Exercise prompt: Check every line of the data below for the string "TKey", and copy the ones that hold it.

Data shown:
-=-=-=-=-

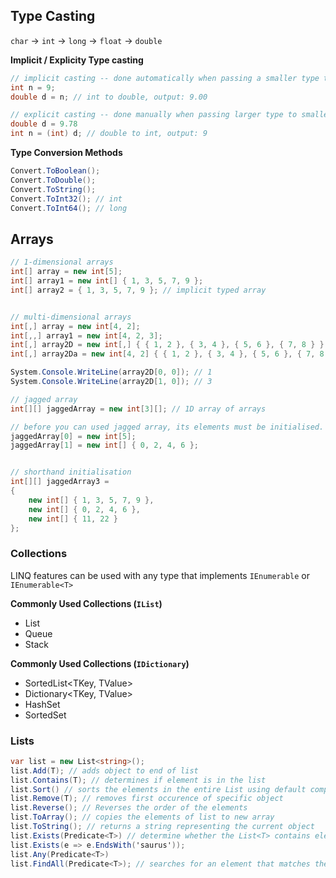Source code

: ## Type Casting

`char` -> `int` -> `long` -> `float` -> `double`

**Implicit / Explicity Type casting**
```cs
// implicit casting -- done automatically when passing a smaller type to larger type
int n = 9;
double d = n; // int to double, output: 9.00

// explicit casting -- done manually when passing larger type to smaller type
double d = 9.78
int n = (int) d; // double to int, output: 9

```

**Type Conversion Methods**

```cs
Convert.ToBoolean();
Convert.ToDouble();
Convert.ToString();
Convert.ToInt32(); // int
Convert.ToInt64(); // long
```

## Arrays
```cs
// 1-dimensional arrays
int[] array = new int[5];
int[] array1 = new int[] { 1, 3, 5, 7, 9 };
int[] array2 = { 1, 3, 5, 7, 9 }; // implicit typed array


// multi-dimensional arrays
int[,] array = new int[4, 2];
int[,,] array1 = new int[4, 2, 3];
int[,] array2D = new int[,] { { 1, 2 }, { 3, 4 }, { 5, 6 }, { 7, 8 } };
int[,] array2Da = new int[4, 2] { { 1, 2 }, { 3, 4 }, { 5, 6 }, { 7, 8 } };

System.Console.WriteLine(array2D[0, 0]); // 1
System.Console.WriteLine(array2D[1, 0]); // 3

// jagged array
int[][] jaggedArray = new int[3][]; // 1D array of arrays

// before you can used jagged array, its elements must be initialised. 
jaggedArray[0] = new int[5];
jaggedArray[1] = new int[] { 0, 2, 4, 6 };


// shorthand initialisation
int[][] jaggedArray3 =
{
    new int[] { 1, 3, 5, 7, 9 },
    new int[] { 0, 2, 4, 6 },
    new int[] { 11, 22 }
};
```

### Collections

LINQ features can be used with any type that implements `IEnumerable` or `IEnumerable<T>`

**Commonly Used Collections (`IList`)**
- List<T>
- Queue<T>
- Stack<T>

**Commonly Used Collections (`IDictionary`)**
- SortedList<TKey, TValue>
- Dictionary<TKey, TValue>
- HashSet<T>
- SortedSet<T>

### Lists
```cs
var list = new List<string>();
list.Add(T); // adds object to end of list
list.Contains(T); // determines if element is in the list
list.Sort() // sorts the elements in the entire List using default comparer
list.Remove(T); // removes first occurence of specific object
list.Reverse(); // Reverses the order of the elements
list.ToArray(); // copies the elements of list to new array
list.ToString(); // returns a string representing the current object
list.Exists(Predicate<T>) // determine whether the List<T> contains elements that match the conditions of predicate
list.Exists(e => e.EndsWith('saurus'));
list.Any(Predicate<T>)
list.FindAll(Predicate<T>); // searches for an element that matches the conditions defined by specific predicate, returns first occurence
```
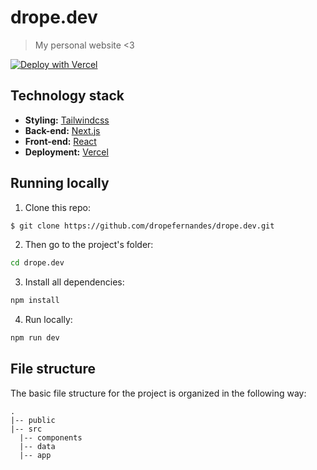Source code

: # drope.dev

> My personal website <3

[![Deploy with Vercel](https://vercel.com/button)](https://vercel.com/new/pedro-fernandes-projects-77fa1d76/clone?repository-url=https://github.com/dropefernandes/drope.dev.git)

## Technology stack

- **Styling:** [Tailwindcss](https://tailwindcss.com/)
- **Back-end:** [Next.js](https://nextjs.org/)
- **Front-end:** [React](https://reactjs.org/)
- **Deployment:** [Vercel](https://vercel.com/)

## Running locally

1. Clone this repo:

```sh
$ git clone https://github.com/dropefernandes/drope.dev.git
```

2. Then go to the project's folder:

```sh
cd drope.dev
```

3. Install all dependencies:

```sh
npm install
```

4. Run locally:

```sh
npm run dev
```

## File structure

The basic file structure for the project is organized in the following way:

```
.
|-- public
|-- src
  |-- components
  |-- data
  |-- app
```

-=-=-=-=-

Answer to this exercise:
- SortedList<TKey, TValue>
- Dictionary<TKey, TValue>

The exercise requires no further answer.